Your objective:
Print out each entry below exactly; do not carry over any image.

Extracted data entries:
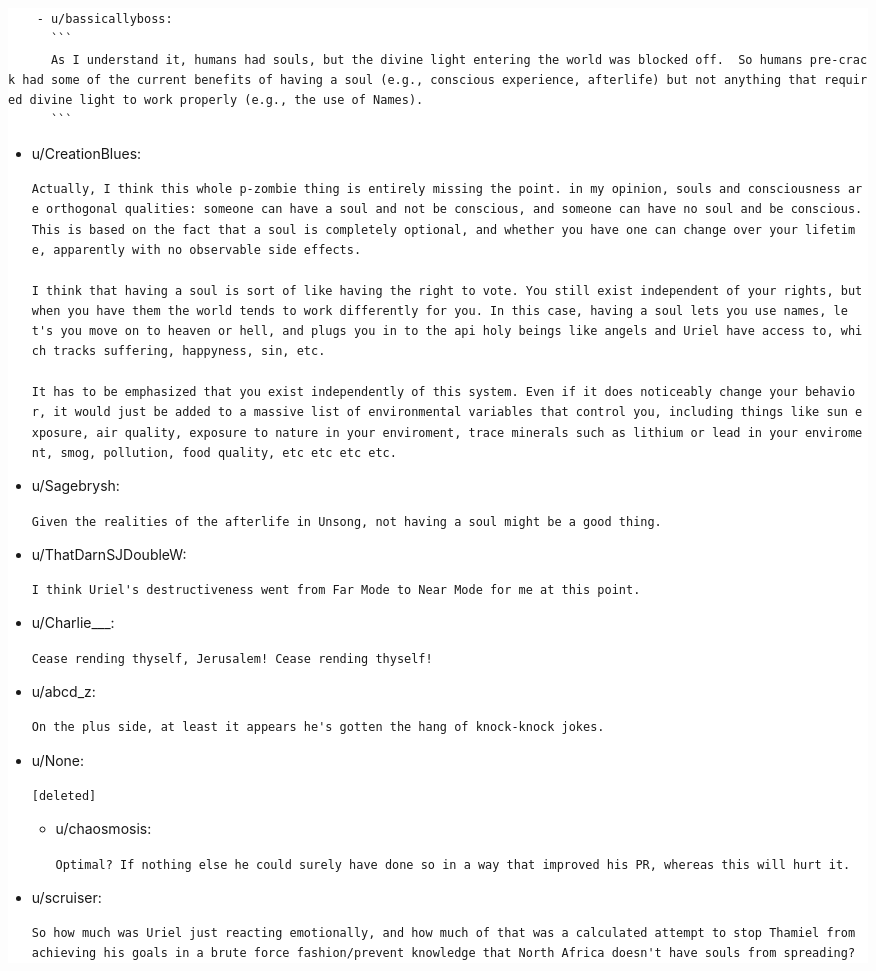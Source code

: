         - u/bassicallyboss:
          ```
          As I understand it, humans had souls, but the divine light entering the world was blocked off.  So humans pre-crack had some of the current benefits of having a soul (e.g., conscious experience, afterlife) but not anything that required divine light to work properly (e.g., the use of Names).
          ```

  - u/CreationBlues:
    ```
    Actually, I think this whole p-zombie thing is entirely missing the point. in my opinion, souls and consciousness are orthogonal qualities: someone can have a soul and not be conscious, and someone can have no soul and be conscious. This is based on the fact that a soul is completely optional, and whether you have one can change over your lifetime, apparently with no observable side effects.

    I think that having a soul is sort of like having the right to vote. You still exist independent of your rights, but when you have them the world tends to work differently for you. In this case, having a soul lets you use names, let's you move on to heaven or hell, and plugs you in to the api holy beings like angels and Uriel have access to, which tracks suffering, happyness, sin, etc.

    It has to be emphasized that you exist independently of this system. Even if it does noticeably change your behavior, it would just be added to a massive list of environmental variables that control you, including things like sun exposure, air quality, exposure to nature in your enviroment, trace minerals such as lithium or lead in your enviroment, smog, pollution, food quality, etc etc etc etc.
    ```

- u/Sagebrysh:
  ```
  Given the realities of the afterlife in Unsong, not having a soul might be a good thing.
  ```

- u/ThatDarnSJDoubleW:
  ```
  I think Uriel's destructiveness went from Far Mode to Near Mode for me at this point.
  ```

- u/Charlie___:
  ```
  Cease rending thyself, Jerusalem! Cease rending thyself!
  ```

- u/abcd_z:
  ```
  On the plus side, at least it appears he's gotten the hang of knock-knock jokes.
  ```

- u/None:
  ```
  [deleted]
  ```

  - u/chaosmosis:
    ```
    Optimal? If nothing else he could surely have done so in a way that improved his PR, whereas this will hurt it.
    ```

- u/scruiser:
  ```
  So how much was Uriel just reacting emotionally, and how much of that was a calculated attempt to stop Thamiel from achieving his goals in a brute force fashion/prevent knowledge that North Africa doesn't have souls from spreading?
  ```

Task answer:
Source code

:         - u/bassicallyboss:
          ```
          As I understand it, humans had souls, but the divine light entering the world was blocked off.  So humans pre-crack had some of the current benefits of having a soul (e.g., conscious experience, afterlife) but not anything that required divine light to work properly (e.g., the use of Names).
          ```

  - u/CreationBlues:
    ```
    Actually, I think this whole p-zombie thing is entirely missing the point. in my opinion, souls and consciousness are orthogonal qualities: someone can have a soul and not be conscious, and someone can have no soul and be conscious. This is based on the fact that a soul is completely optional, and whether you have one can change over your lifetime, apparently with no observable side effects.

    I think that having a soul is sort of like having the right to vote. You still exist independent of your rights, but when you have them the world tends to work differently for you. In this case, having a soul lets you use names, let's you move on to heaven or hell, and plugs you in to the api holy beings like angels and Uriel have access to, which tracks suffering, happyness, sin, etc.

    It has to be emphasized that you exist independently of this system. Even if it does noticeably change your behavior, it would just be added to a massive list of environmental variables that control you, including things like sun exposure, air quality, exposure to nature in your enviroment, trace minerals such as lithium or lead in your enviroment, smog, pollution, food quality, etc etc etc etc.
    ```

- u/Sagebrysh:
  ```
  Given the realities of the afterlife in Unsong, not having a soul might be a good thing.
  ```

- u/ThatDarnSJDoubleW:
  ```
  I think Uriel's destructiveness went from Far Mode to Near Mode for me at this point.
  ```

- u/Charlie___:
  ```
  Cease rending thyself, Jerusalem! Cease rending thyself!
  ```

- u/abcd_z:
  ```
  On the plus side, at least it appears he's gotten the hang of knock-knock jokes.
  ```

- u/None:
  ```
  [deleted]
  ```

  - u/chaosmosis:
    ```
    Optimal? If nothing else he could surely have done so in a way that improved his PR, whereas this will hurt it.
    ```

- u/scruiser:
  ```
  So how much was Uriel just reacting emotionally, and how much of that was a calculated attempt to stop Thamiel from achieving his goals in a brute force fashion/prevent knowledge that North Africa doesn't have souls from spreading?
  ```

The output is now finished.